§ **Activity**: Each record needs to be retyped exactly, though its pictures should not appear.

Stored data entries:
--------------------------------------------------
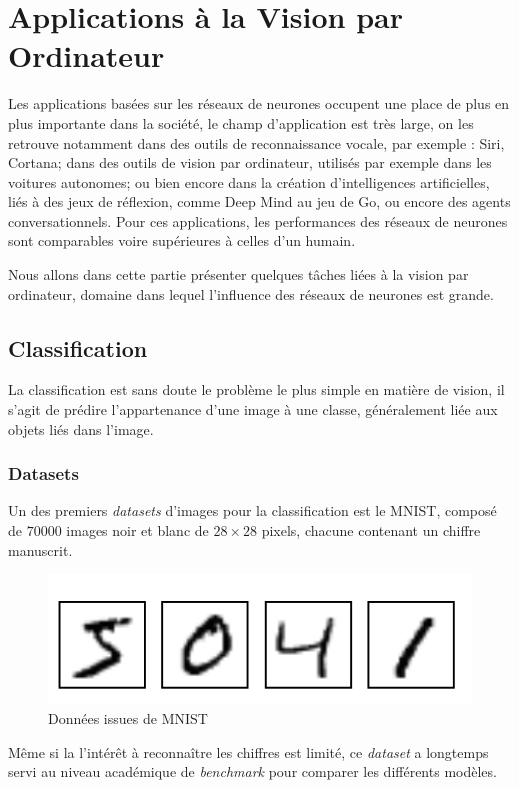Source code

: \documentclass[a4paper, 11pt]{report}
\begin{document}
\section{Applications à la Vision par Ordinateur}
Les applications basées sur les réseaux de neurones occupent une place de plus en plus importante dans la société, le champ d'application est très large, on les retrouve notamment dans des outils de reconnaissance vocale, par exemple : Siri, Cortana; dans des outils de vision par ordinateur, utilisés par exemple dans les voitures autonomes; ou bien encore dans la création d'intelligences artificielles, liés à des jeux de réflexion, comme Deep Mind au jeu de Go, ou encore des agents conversationnels.
Pour ces applications, les performances des réseaux de neurones sont comparables voire supérieures à celles d'un humain.

Nous allons dans cette partie présenter quelques tâches liées à la vision par ordinateur, domaine dans lequel l'influence des réseaux de neurones est grande.
\subsection{Classification}
La classification est sans doute le problème le plus simple en matière de vision, il s'agit de prédire l'appartenance d'une image à une classe, généralement liée aux objets liés dans l'image.
\subsubsection{Datasets}
Un des premiers \emph{datasets} d'images pour la classification est le MNIST, composé de $70000$ images noir et blanc de $28 \times 28$ pixels, chacune contenant un chiffre manuscrit.
\begin{figure}[H]
	\begin{center}
		\includegraphics[scale=0.3]{Images/MNIST_Digits.png}
		\caption{Données issues de MNIST}
	\end{center}
\end{figure}
Même si la l'intérêt à reconnaître les chiffres est limité, ce \emph{dataset} a longtemps servi au niveau académique de \emph{benchmark} pour comparer les différents modèles.
\end{document}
--------------------------------------------------
§ **Finished task**:
Source code

: \documentclass[a4paper, 11pt]{report}
\begin{document}
\section{Applications à la Vision par Ordinateur}
Les applications basées sur les réseaux de neurones occupent une place de plus en plus importante dans la société, le champ d'application est très large, on les retrouve notamment dans des outils de reconnaissance vocale, par exemple : Siri, Cortana; dans des outils de vision par ordinateur, utilisés par exemple dans les voitures autonomes; ou bien encore dans la création d'intelligences artificielles, liés à des jeux de réflexion, comme Deep Mind au jeu de Go, ou encore des agents conversationnels.
Pour ces applications, les performances des réseaux de neurones sont comparables voire supérieures à celles d'un humain.

Nous allons dans cette partie présenter quelques tâches liées à la vision par ordinateur, domaine dans lequel l'influence des réseaux de neurones est grande.
\subsection{Classification}
La classification est sans doute le problème le plus simple en matière de vision, il s'agit de prédire l'appartenance d'une image à une classe, généralement liée aux objets liés dans l'image.
\subsubsection{Datasets}
Un des premiers \emph{datasets} d'images pour la classification est le MNIST, composé de $70000$ images noir et blanc de $28 \times 28$ pixels, chacune contenant un chiffre manuscrit.
\begin{figure}[H]
	\begin{center}
		\includegraphics[scale=0.3]{Images/MNIST_Digits.png}
		\caption{Données issues de MNIST}
	\end{center}
\end{figure}
Même si la l'intérêt à reconnaître les chiffres est limité, ce \emph{dataset} a longtemps servi au niveau académique de \emph{benchmark} pour comparer les différents modèles.
\end{document}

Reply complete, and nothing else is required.